• [About this task]
For every line in the data below that contains "compressed", copy the line.

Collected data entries
.....

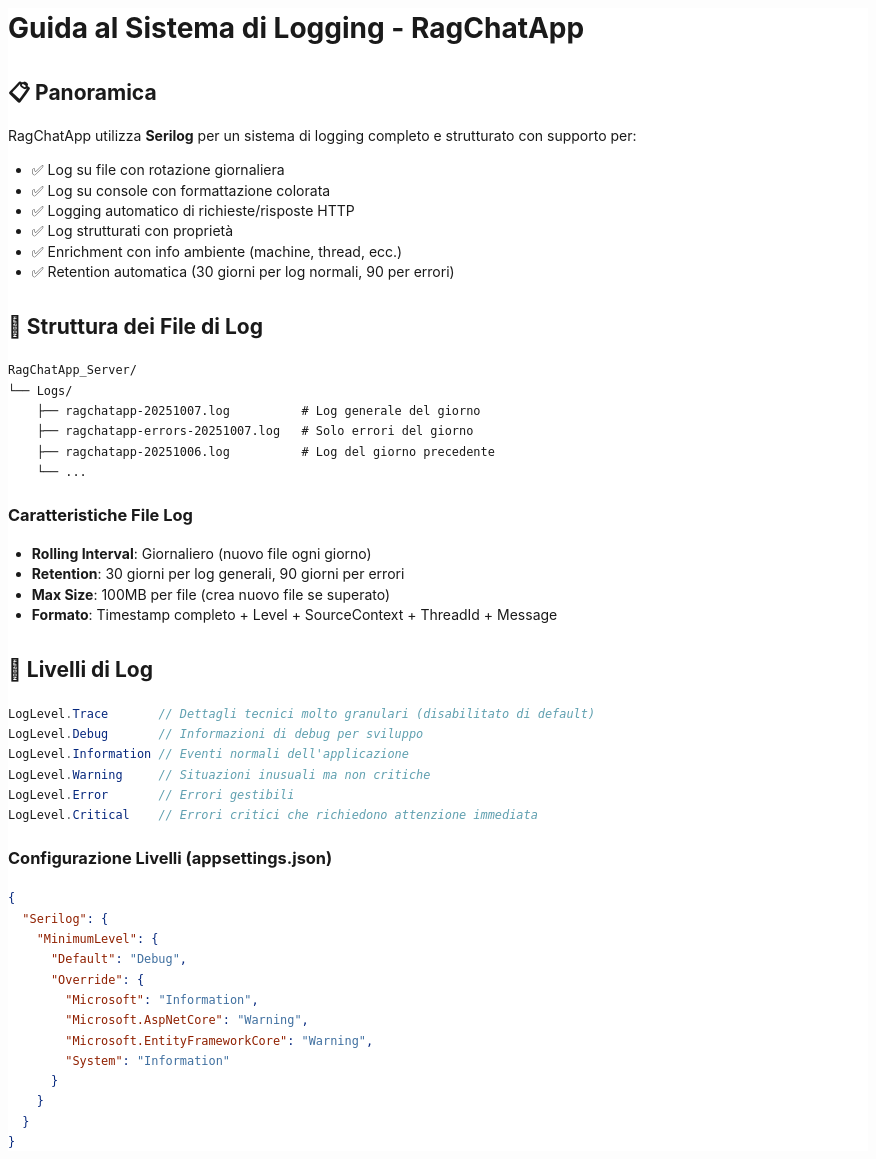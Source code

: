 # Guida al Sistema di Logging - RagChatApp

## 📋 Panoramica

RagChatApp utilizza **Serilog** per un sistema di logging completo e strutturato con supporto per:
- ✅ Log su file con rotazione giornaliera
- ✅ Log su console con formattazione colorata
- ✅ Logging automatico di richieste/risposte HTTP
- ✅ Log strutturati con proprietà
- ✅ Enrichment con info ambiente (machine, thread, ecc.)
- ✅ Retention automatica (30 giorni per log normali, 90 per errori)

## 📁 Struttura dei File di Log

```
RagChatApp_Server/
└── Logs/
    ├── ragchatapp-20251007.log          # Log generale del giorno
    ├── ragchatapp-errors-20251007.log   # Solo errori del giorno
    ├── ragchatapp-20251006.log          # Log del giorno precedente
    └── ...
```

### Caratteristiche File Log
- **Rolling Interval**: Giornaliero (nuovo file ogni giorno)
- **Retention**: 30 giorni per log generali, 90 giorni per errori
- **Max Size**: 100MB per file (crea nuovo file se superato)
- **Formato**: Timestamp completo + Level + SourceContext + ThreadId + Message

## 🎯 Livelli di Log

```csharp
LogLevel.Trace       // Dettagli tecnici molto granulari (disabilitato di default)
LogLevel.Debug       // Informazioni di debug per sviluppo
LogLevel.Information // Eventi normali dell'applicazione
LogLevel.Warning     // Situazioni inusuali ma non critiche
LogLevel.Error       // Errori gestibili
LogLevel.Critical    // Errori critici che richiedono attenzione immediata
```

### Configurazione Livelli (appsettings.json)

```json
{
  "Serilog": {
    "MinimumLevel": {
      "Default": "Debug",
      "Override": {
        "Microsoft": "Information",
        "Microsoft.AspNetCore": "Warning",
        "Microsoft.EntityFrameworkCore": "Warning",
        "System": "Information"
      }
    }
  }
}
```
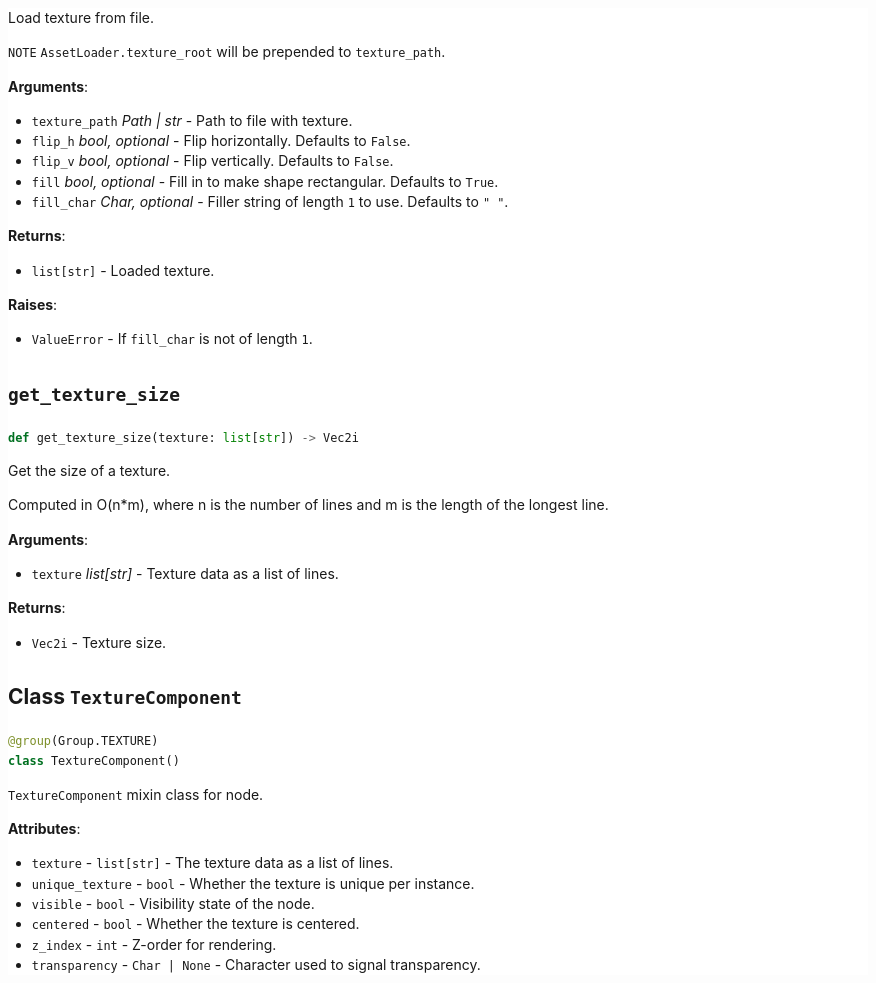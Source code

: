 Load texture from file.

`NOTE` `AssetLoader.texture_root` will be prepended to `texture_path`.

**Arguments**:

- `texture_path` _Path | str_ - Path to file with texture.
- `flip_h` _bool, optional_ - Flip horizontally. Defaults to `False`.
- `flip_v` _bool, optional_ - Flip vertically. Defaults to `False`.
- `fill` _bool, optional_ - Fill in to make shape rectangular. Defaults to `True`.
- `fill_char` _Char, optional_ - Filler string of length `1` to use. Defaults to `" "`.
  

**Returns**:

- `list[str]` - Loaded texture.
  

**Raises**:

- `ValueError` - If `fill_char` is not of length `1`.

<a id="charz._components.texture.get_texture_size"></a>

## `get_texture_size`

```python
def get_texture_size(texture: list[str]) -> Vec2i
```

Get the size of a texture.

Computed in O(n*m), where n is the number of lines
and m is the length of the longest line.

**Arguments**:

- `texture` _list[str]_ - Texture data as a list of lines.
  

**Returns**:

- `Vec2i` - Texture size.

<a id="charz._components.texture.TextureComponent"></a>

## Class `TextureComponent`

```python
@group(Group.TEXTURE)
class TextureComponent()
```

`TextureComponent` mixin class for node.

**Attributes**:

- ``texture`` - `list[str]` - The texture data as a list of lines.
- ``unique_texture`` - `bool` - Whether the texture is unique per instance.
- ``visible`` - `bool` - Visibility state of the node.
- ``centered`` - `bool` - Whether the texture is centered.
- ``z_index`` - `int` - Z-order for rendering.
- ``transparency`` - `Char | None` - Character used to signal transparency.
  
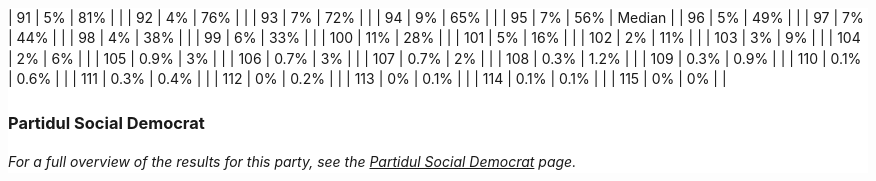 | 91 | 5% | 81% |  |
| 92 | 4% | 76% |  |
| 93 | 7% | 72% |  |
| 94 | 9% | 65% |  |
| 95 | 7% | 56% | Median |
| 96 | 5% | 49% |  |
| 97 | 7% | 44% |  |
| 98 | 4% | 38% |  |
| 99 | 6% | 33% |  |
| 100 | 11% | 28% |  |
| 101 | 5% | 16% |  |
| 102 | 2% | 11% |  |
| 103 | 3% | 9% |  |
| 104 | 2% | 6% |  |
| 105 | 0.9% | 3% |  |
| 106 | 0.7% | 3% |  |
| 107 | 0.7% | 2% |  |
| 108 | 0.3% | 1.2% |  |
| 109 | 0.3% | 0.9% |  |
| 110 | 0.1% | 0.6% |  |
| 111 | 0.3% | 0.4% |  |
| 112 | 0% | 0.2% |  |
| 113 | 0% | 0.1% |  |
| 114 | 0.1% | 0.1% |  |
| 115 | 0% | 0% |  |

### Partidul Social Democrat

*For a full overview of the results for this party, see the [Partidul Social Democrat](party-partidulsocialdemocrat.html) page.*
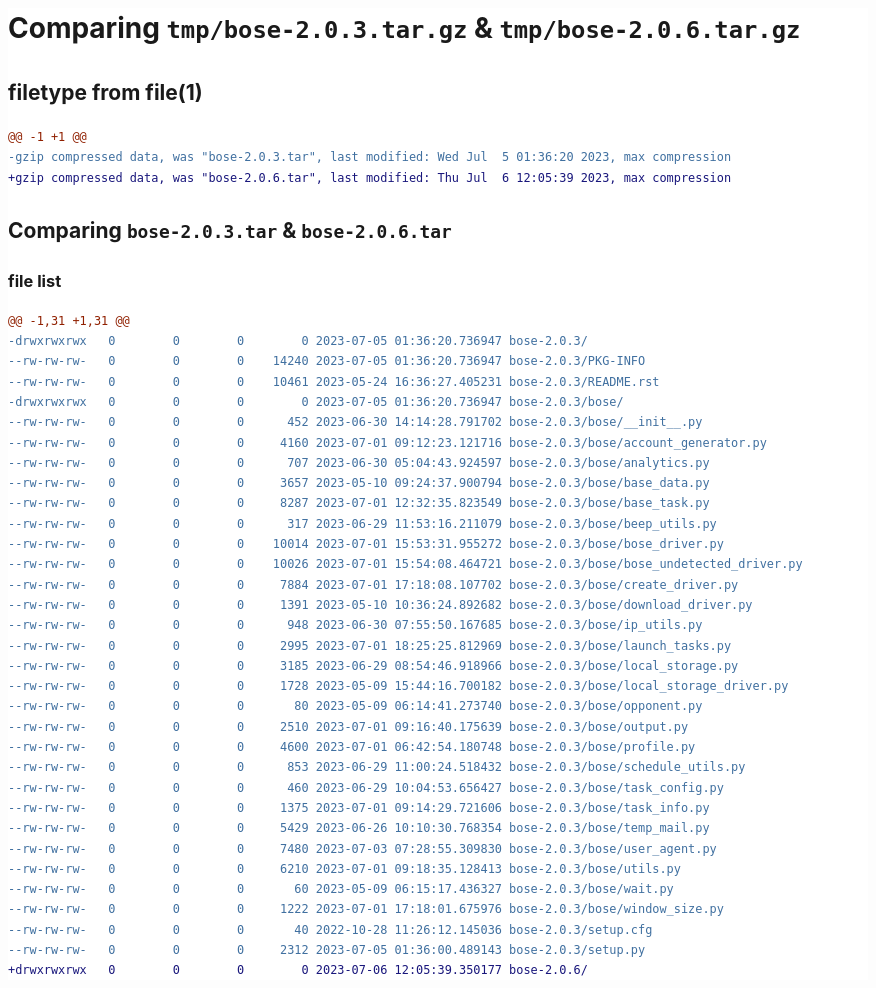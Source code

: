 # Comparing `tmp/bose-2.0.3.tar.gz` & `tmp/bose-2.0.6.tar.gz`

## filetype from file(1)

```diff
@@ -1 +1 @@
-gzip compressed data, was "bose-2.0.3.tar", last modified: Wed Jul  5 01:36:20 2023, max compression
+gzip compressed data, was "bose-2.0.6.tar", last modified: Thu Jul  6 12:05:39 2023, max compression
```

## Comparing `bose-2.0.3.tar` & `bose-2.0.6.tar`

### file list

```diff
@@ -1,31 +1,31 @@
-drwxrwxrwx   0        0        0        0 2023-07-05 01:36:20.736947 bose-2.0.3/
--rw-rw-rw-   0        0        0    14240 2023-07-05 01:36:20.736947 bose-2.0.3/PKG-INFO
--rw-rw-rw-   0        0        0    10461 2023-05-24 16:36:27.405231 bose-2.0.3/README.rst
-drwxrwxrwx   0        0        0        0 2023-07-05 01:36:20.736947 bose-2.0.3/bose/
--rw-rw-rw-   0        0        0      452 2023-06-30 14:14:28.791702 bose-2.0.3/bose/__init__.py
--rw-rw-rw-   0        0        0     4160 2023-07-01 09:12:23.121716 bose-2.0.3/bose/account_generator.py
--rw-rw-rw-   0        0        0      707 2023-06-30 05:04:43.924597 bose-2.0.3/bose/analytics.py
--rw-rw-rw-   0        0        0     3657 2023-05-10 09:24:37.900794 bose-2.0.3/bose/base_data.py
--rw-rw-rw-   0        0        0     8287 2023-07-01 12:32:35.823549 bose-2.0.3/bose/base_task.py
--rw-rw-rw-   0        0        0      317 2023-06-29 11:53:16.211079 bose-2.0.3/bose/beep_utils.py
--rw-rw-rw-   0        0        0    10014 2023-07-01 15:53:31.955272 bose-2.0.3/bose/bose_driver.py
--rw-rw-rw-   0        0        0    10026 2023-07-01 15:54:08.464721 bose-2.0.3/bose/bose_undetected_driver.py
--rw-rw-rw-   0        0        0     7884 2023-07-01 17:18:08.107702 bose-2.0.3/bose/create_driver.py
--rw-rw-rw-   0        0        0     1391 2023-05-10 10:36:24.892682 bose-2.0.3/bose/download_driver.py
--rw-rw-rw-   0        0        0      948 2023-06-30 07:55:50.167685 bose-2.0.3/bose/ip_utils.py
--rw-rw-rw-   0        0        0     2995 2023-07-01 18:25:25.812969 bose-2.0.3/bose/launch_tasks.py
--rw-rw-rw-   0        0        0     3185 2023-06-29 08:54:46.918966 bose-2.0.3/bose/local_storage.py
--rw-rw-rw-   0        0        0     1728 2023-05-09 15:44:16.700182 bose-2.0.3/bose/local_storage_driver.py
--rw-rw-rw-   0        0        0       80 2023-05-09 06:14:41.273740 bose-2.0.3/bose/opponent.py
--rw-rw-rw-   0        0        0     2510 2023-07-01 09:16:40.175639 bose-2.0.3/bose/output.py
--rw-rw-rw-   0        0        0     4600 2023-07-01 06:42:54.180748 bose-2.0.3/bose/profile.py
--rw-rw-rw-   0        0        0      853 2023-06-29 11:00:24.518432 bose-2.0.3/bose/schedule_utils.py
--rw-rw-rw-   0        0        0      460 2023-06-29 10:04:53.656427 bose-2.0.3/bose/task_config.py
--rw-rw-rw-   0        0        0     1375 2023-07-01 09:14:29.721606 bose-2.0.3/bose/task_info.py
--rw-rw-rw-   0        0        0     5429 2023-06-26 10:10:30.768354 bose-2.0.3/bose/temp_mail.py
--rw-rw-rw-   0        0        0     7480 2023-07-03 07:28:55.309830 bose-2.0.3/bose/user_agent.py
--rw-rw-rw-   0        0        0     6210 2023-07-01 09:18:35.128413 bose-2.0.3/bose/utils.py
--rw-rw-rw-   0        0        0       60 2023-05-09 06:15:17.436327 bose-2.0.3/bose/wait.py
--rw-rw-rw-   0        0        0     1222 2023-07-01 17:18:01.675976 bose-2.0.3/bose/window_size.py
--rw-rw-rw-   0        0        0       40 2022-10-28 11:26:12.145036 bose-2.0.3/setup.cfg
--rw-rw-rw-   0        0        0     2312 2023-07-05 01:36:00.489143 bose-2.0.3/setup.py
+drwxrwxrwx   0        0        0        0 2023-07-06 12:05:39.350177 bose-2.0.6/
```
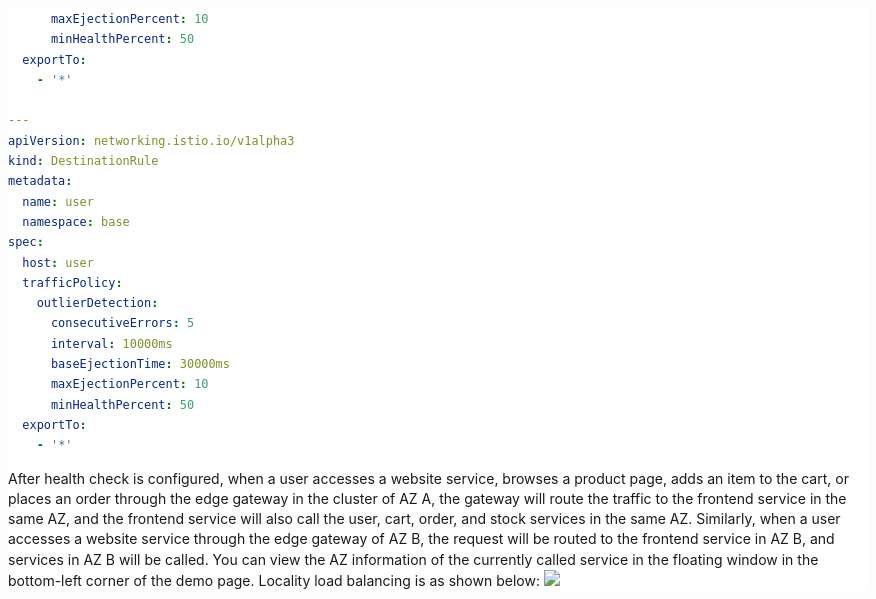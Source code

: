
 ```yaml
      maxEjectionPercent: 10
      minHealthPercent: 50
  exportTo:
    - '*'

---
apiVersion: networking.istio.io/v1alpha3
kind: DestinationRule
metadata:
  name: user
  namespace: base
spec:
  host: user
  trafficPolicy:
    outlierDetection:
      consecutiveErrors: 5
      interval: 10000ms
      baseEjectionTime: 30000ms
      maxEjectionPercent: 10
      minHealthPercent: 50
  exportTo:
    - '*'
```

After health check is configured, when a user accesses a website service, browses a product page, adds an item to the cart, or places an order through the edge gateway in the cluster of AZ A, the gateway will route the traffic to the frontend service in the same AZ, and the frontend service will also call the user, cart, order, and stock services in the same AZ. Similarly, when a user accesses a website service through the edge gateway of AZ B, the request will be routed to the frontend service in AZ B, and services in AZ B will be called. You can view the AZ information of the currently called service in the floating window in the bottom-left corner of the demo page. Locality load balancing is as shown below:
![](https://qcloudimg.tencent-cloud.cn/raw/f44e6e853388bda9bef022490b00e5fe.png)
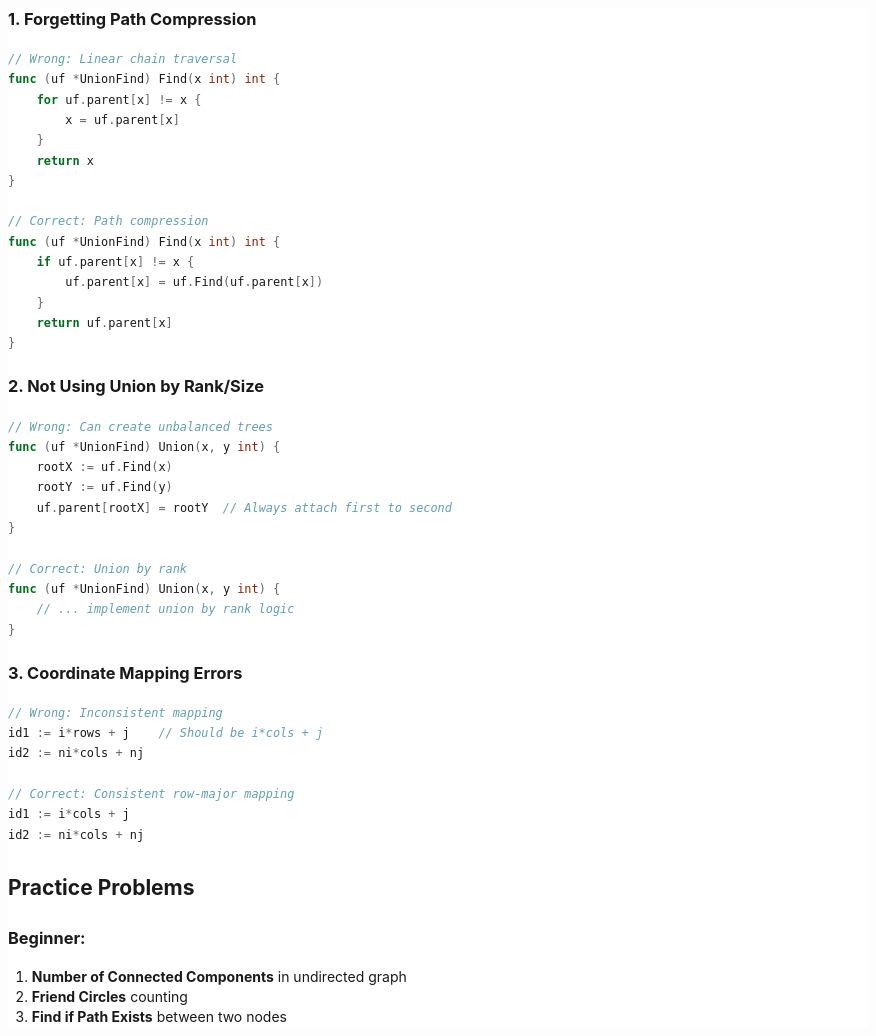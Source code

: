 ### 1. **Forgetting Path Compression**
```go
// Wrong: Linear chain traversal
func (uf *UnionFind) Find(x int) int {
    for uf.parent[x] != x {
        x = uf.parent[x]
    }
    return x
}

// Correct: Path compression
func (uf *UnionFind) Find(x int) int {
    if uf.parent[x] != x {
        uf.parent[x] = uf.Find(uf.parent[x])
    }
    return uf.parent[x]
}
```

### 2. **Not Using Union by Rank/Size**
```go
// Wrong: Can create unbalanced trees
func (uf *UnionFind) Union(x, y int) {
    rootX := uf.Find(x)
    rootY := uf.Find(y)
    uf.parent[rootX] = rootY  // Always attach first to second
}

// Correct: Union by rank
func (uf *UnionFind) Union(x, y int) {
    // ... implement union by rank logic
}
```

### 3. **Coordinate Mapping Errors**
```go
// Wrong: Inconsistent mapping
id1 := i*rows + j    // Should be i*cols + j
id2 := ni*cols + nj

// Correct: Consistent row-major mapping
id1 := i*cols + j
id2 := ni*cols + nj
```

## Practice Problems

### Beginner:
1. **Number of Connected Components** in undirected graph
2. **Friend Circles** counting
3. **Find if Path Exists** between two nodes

.....

• [Answer for this exercise]
-gzip compressed data, was "bose-2.0.3.tar", last modified: Wed Jul  5 01:36:20 2023, max compression
+gzip compressed data, was "bose-2.0.6.tar", last modified: Thu Jul  6 12:05:39 2023, max compression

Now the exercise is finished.